- Assigned task: Collect the lines of the entries where "trees" shows up.

============

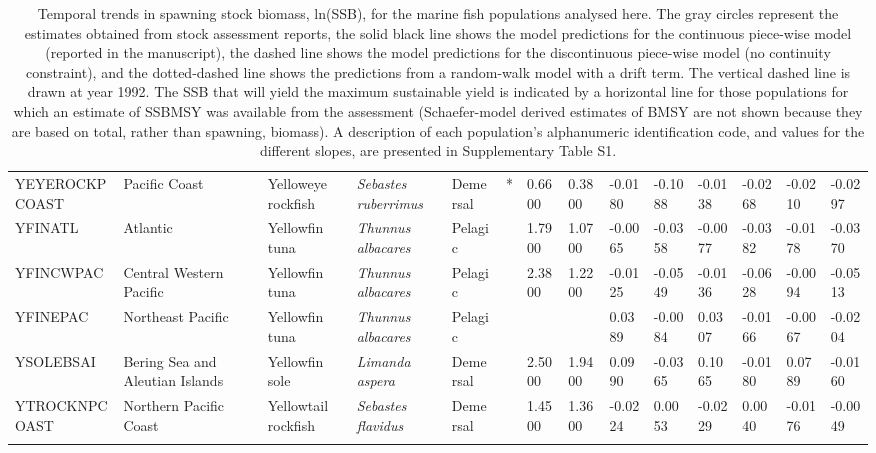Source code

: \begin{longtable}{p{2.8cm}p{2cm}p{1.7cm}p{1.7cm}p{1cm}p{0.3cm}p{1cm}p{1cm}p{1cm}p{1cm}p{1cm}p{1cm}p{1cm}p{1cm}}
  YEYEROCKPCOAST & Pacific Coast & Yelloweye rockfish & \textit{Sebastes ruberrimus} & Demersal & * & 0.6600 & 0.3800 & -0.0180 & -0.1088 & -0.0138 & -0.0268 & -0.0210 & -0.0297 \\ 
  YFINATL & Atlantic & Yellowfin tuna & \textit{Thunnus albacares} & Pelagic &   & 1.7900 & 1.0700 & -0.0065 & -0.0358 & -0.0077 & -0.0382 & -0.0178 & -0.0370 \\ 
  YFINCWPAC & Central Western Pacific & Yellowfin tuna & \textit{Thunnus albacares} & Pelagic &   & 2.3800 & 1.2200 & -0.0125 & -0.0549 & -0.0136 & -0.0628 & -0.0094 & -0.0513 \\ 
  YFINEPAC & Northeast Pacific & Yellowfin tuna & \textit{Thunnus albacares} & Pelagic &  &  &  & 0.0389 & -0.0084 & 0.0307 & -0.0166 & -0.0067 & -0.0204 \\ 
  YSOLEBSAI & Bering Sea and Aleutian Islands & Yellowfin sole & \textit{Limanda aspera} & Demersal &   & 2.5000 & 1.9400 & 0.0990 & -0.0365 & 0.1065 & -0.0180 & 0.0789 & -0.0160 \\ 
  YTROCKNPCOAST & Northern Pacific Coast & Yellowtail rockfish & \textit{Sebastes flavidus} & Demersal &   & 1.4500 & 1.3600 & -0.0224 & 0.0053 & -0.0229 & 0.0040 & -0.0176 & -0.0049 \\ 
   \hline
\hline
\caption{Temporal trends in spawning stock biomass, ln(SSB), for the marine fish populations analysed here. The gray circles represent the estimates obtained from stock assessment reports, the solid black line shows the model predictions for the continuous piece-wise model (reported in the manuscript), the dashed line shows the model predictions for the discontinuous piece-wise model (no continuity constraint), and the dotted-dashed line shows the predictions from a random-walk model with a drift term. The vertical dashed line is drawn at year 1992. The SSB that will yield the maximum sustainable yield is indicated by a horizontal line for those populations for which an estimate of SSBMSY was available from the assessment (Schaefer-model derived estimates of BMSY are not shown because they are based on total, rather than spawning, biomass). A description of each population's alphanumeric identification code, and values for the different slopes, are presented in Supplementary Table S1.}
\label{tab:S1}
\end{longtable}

============

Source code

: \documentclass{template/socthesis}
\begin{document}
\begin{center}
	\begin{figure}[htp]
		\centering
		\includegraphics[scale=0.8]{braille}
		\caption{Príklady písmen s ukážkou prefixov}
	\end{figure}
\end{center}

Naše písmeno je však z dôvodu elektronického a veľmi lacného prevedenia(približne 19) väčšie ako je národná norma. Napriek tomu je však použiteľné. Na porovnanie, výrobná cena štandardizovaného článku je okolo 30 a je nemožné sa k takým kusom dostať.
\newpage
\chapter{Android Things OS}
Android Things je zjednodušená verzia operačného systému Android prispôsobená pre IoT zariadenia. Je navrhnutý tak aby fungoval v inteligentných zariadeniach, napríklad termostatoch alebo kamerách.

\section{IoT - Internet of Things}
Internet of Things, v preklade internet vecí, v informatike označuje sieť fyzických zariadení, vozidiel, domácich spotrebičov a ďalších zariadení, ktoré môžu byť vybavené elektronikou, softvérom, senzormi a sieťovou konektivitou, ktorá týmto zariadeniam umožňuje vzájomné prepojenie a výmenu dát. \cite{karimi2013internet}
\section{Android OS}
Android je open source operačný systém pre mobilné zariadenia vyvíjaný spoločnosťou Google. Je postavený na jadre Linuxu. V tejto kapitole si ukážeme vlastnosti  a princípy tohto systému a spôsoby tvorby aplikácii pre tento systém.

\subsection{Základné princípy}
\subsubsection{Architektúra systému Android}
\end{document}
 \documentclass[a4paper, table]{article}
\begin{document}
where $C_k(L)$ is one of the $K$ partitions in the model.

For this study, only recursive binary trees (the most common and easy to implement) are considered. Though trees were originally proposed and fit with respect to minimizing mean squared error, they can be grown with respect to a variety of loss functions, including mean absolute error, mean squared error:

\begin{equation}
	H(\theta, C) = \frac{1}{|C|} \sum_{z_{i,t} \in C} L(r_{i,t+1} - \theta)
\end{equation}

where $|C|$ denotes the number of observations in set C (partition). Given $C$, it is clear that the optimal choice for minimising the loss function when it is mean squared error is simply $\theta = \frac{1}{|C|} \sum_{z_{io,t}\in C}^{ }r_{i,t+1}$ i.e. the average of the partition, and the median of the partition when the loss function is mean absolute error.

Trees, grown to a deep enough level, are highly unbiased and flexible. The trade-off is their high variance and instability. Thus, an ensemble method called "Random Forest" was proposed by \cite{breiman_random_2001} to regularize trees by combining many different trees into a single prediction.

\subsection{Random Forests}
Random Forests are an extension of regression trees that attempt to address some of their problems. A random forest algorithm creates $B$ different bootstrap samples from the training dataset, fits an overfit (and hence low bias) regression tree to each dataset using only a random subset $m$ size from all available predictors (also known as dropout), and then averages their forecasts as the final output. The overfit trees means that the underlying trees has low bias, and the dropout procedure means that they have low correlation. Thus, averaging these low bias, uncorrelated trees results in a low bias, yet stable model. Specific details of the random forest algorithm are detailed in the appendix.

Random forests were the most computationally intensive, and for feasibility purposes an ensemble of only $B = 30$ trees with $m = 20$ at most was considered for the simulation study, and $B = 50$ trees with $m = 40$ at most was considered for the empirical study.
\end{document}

============

- Result of this exercise:
For this study, only recursive binary trees (the most common and easy to implement) are considered. Though trees were originally proposed and fit with respect to minimizing mean squared error, they can be grown with respect to a variety of loss functions, including mean absolute error, mean squared error:
Trees, grown to a deep enough level, are highly unbiased and flexible. The trade-off is their high variance and instability. Thus, an ensemble method called "Random Forest" was proposed by \cite{breiman_random_2001} to regularize trees by combining many different trees into a single prediction.
Random Forests are an extension of regression trees that attempt to address some of their problems. A random forest algorithm creates $B$ different bootstrap samples from the training dataset, fits an overfit (and hence low bias) regression tree to each dataset using only a random subset $m$ size from all available predictors (also known as dropout), and then averages their forecasts as the final output. The overfit trees means that the underlying trees has low bias, and the dropout procedure means that they have low correlation. Thus, averaging these low bias, uncorrelated trees results in a low bias, yet stable model. Specific details of the random forest algorithm are detailed in the appendix.
Random forests were the most computationally intensive, and for feasibility purposes an ensemble of only $B = 30$ trees with $m = 20$ at most was considered for the simulation study, and $B = 50$ trees with $m = 40$ at most was considered for the empirical study.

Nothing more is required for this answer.